Selon les représentants de la communauté pygmée, plusieurs problèmes affectent leurs enfants : la non-scolarisation, une faible fréquentation des groupes sociaux, une participation limitée aux activités créatives, une alimentation déséquilibrée, ainsi que l’absence de centres de colonies de vacances dédiés. Ils déplorent également des décès d’enfants survenus lors de déplacements vers le Burundi, faute de moyens financiers suffisants.
Par ailleurs, ils dénoncent des discriminations subies par les enfants pygmées de la part d’autres enfants lors des relations amoureuses. La gestion des contentieux liés aux grossesses reste particulièrement complexe, les discussions se soldant souvent par des promesses irréalisables.
Au chapitre des solutions, le RECOPE a recommandé ce qui suit : Sensibiliser les parents de la communauté pygmée à inscrire leurs enfants dans les écoles publiques et gratuites, et à participer activement aux réunions scolaires, Renforcer le dialogue et le rapprochement entre parents et enfants afin de mieux prévenir les dérives, Pour la santé, encourager le recours aux centres de santé et décourager l’automédication, En cas de grossesses, orienter systématiquement les différends vers les notables ou privilégier des arrangements pacifiques et à l’amiable.

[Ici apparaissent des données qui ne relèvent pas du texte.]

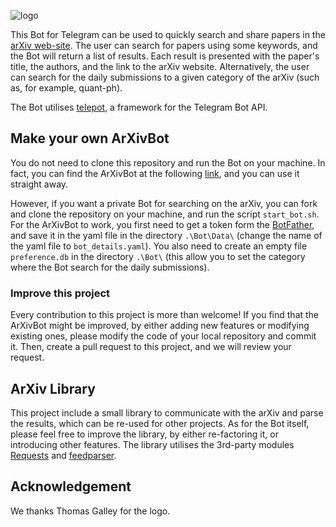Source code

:![logo](https://user-images.githubusercontent.com/8984112/28944797-c5ede3fc-789b-11e7-962f-de8e6015a419.png)

This Bot for Telegram can be used to quickly search and share papers in the [arXiv web-site](https://arxiv.org/).
The user can search for papers using some keywords, and the Bot will return a list of results. Each result is presented with the paper's title, the authors, and the link to the arXiv website. Alternatively, the user can search for the daily submissions to a given category of the arXiv (such as, for example, quant-ph).

The Bot utilises [telepot](https://github.com/nickoala/telepot), a framework for the Telegram Bot API.

## Make your own ArXivBot
You do not need to clone this repository and run the Bot on your machine.
In fact, you can find the ArXivBot at the following [link](https://telegram.me/search_arxiv_bot), and you can use it straight away.

However, if you want a private Bot for searching on the arXiv, you can fork and clone the repository on your machine, and run the script `start_bot.sh`. For the ArXivBot to work, you first need to get a token form the [BotFather](https://telegram.me/BotFather), and save it in the yaml file in the directory `.\Bot\Data\` (change the name of the yaml file to `bot_details.yaml`). You also need to create an empty file `preference.db` in the directory `.\Bot\` (this allow you to set the category where the Bot search for the daily submissions).

### Improve this project
Every contribution to this project is more than welcome! If you find that the ArXivBot might be improved, by either adding new features or modifying existing ones, please modify the code of your local repository and commit it. Then, create a pull request to this project, and we will review your request.

## ArXiv Library
This project include a small library to communicate with the arXiv and parse the results, which can be re-used for other projects. As for the Bot itself, please feel free to improve the library, by either re-factoring it, or introducing other features. The library utilises the 3rd-party modules [Requests](http://docs.python-requests.org/en/master/) and [feedparser](https://github.com/kurtmckee/feedparser).

## Acknowledgement
We thanks Thomas Galley for the logo.
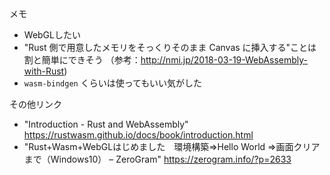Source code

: 
メモ
- WebGLしたい
- "Rust 側で用意したメモリをそっくりそのまま Canvas に挿入する"ことは割と簡単にできそう
  （参考：http://nmi.jp/2018-03-19-WebAssembly-with-Rust)
- `wasm-bindgen` くらいは使ってもいい気がした

その他リンク
- "Introduction - Rust and WebAssembly"
  https://rustwasm.github.io/docs/book/introduction.html
- "Rust+Wasm+WebGLはじめました　環境構築=>Hello World =>画面クリアまで（Windows10） – ZeroGram"
  https://zerogram.info/?p=2633
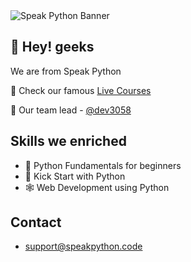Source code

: <img src="https://speakpython.codes/img/speak-python-banner.png" alt="Speak Python Banner" />

## 👋 Hey! geeks

We are from Speak Python

🧭 Check our famous [Live Courses](https://speakpython.codes) 

👥 Our team lead - [@dev3058](https://github.com/dev3058)

## Skills we enriched
- :snake: Python Fundamentals for beginners
- :snake: Kick Start with Python  
- :spider_web: Web Development using Python

## Contact
- [support@speakpython.code](mailto:support@speakpython.code)
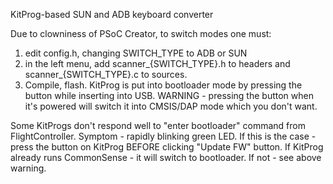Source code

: KitProg-based SUN and ADB keyboard converter

Due to clowniness of PSoC Creator, to switch modes one must:

1) edit config.h, changing SWITCH_TYPE to ADB or SUN
2) in the left menu, add scanner_{SWITCH_TYPE}.h to headers and scanner_{SWITCH_TYPE}.c to sources.
3) Compile, flash. KitProg is put into bootloader mode by pressing the button while inserting into USB. WARNING - pressing the button when it's powered will switch it into CMSIS/DAP mode which you don't want.

Some KitProgs don't respond well to "enter bootloader" command from FlightController. Symptom - rapidly blinking green LED.
If this is the case - press the button on KitProg BEFORE clicking "Update FW" button. If KitProg already runs CommonSense - it will switch to bootloader. If not - see above warning.
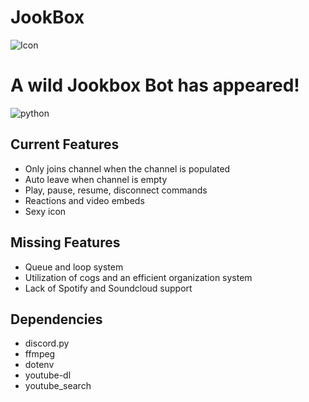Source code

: # JookBox

![Icon](https://github.com/Chejuyeong/JookBox/blob/main/images/jookbox3.png)

# A wild Jookbox Bot has appeared!
![python](https://img.shields.io/badge/Python-3.9.7%20-brightgreen)


## Current Features

- Only joins channel when the channel is populated
- Auto leave when channel is empty
- Play, pause, resume, disconnect commands
- Reactions and video embeds
- Sexy icon

## Missing Features

- Queue and loop system
- Utilization of cogs and an efficient organization system
- Lack of Spotify and Soundcloud support
 
 ## Dependencies
 
 - discord.py
 - ffmpeg
 - dotenv
 - youtube-dl
 - youtube_search
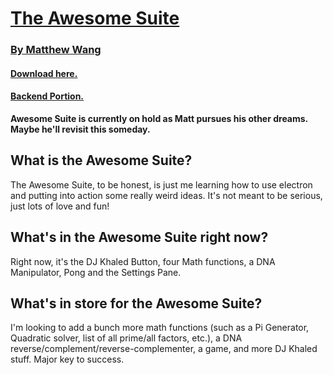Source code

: # [The Awesome Suite](https://malsf21.github.io/awesome-suite/)
### [By Matthew Wang](http://matthewwang.me)

#### [Download here.](https://github.com/malsf21/awesome-suite/releases)

#### [Backend Portion.](https://github.com/malsf21/awesome-suite-backend)

**Awesome Suite is currently on hold as Matt pursues his other dreams. Maybe he'll revisit this someday.**

## What is the Awesome Suite?
The Awesome Suite, to be honest, is just me learning how to use electron and putting into action some really weird ideas. It's not meant to be serious, just lots of love and fun!

## What's in the Awesome Suite right now?
Right now, it's the DJ Khaled Button, four Math functions, a DNA Manipulator, Pong and the Settings Pane.

## What's in store for the Awesome Suite?
I'm looking to add a bunch more math functions (such as a Pi Generator, Quadratic solver, list of all prime/all factors, etc.), a DNA reverse/complement/reverse-complementer, a game, and more DJ Khaled stuff. Major key to success.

Les membres de la communauté pygmée de Kamanyola ont salué l’arrivée du RECOPE dans leur camp, y voyant un signe de rapprochement sans discrimination. Ils plaident pour une prise en charge effective de leurs enfants au sein des écoles et demandent aux chefs d’établissement du secondaire d’accepter des dérogations sollicitées par les parents, afin que les enfants puissent jouir pleinement de leur droit à l’éducation comme tous les autres.
Il convient de signaler que, durant ces échanges, la communauté pygmée de Kamanyola a également dénoncé des discriminations dont elle s’estime victime lors de certains processus d’identification dans le cadre des assistances humanitaires.
Christian Bunani.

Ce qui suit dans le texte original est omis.